Mallik Saurav, Bhadra Tapas, Maulik Ujjwal
IEEE Trans Nanobioscience. 2017 Jan;16(1):3-10. doi: 10.1109/TNB.2017.2650217. Epub 2017 Jan 9.
Epigenetic Biomarker discovery is an important task in bioinformatics. In this article, we develop a new framework of identifying statistically significant epigenetic biomarkers using maximal-relevance and minimal-redundancy criterion based feature (gene) selection for multi-omics dataset. Firstly, we determine the genes that have both expression as well as methylation values, and follow normal distribution. Similarly, we identify the genes which consist of both expression and methylation values, but do not follow normal distribution. For each case, we utilize a gene-selection method that provides maximal-relevant, but variable-weighted minimum-redundant genes as top ranked genes. For statistical validation, we apply t-test on both the expression and methylation data consisting of only the normally distributed top ranked genes to determine how many of them are both differentially expressed andmethylated. Similarly, we utilize Limma package for performing non-parametric Empirical Bayes test on both expression and methylation data comprising only the non-normally distributed top ranked genes to identify how many of them are both differentially expressed and methylated. We finally report the top-ranking significant gene-markerswith biological validation. Moreover, our framework improves positive predictive rate and reduces false positive rate in marker identification. In addition, we provide a comparative analysis of our gene-selection method as well as othermethods based on classificationperformances obtained using several well-known classifiers.

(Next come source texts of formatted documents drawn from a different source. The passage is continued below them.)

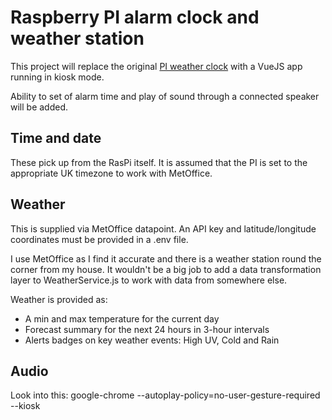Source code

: # Raspberry PI alarm clock and weather station

This project will replace the original [PI weather clock](https://github.com/dmlogic/pi-clock-and-weather) with a VueJS app running in kiosk mode.

Ability to set of alarm time and play of sound through a connected speaker will be added.

## Time and date

These pick up from the RasPi itself. It is assumed that the PI is set to the appropriate UK timezone to work with MetOffice.

## Weather

This is supplied via MetOffice datapoint. An API key and latitude/longitude coordinates must be provided in a .env file.

I use MetOffice as I find it accurate and there is a weather station round the corner from my house. It wouldn't be a big job to add a data transformation layer to WeatherService.js to work with data from somewhere else.

Weather is provided as:

-   A min and max temperature for the current day
-   Forecast summary for the next 24 hours in 3-hour intervals
-   Alerts badges on key weather events: High UV, Cold and Rain

## Audio

Look into this:
google-chrome --autoplay-policy=no-user-gesture-required --kiosk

表观遗传生物标志物的发现是生物信息学中的一项重要任务。在本文中,我们开发了一种新的框架,用于使用基于最大相关性和最小冗余标准的特征(基因)选择方法,从多组学数据集中识别具有统计学意义的表观遗传生物标志物。首先,我们确定那些既有表达值又有甲基化值且服从正态分布的基因。同样,我们识别那些既有表达值又有甲基化值但不服从正态分布的基因。对于每种情况,我们使用一种基因选择方法,该方法提供最大相关但可变权重的最小冗余基因作为排名靠前的基因。为了进行统计验证,我们对仅由正态分布的排名靠前的基因组成的表达数据和甲基化数据应用t检验,以确定其中有多少基因同时存在差异表达和甲基化。同样,我们使用Limma软件包对仅由非正态分布的排名靠前的基因组成的表达数据和甲基化数据进行非参数经验贝叶斯检验,以识别其中有多少基因同时存在差异表达和甲基化。我们最终报告经过生物学验证的排名靠前的显著基因标志物。此外,我们的框架提高了阳性预测率,并降低了标志物识别中的假阳性率。此外,我们基于使用几种知名分类器获得的分类性能,对我们的基因选择方法以及其他方法进行了比较分析。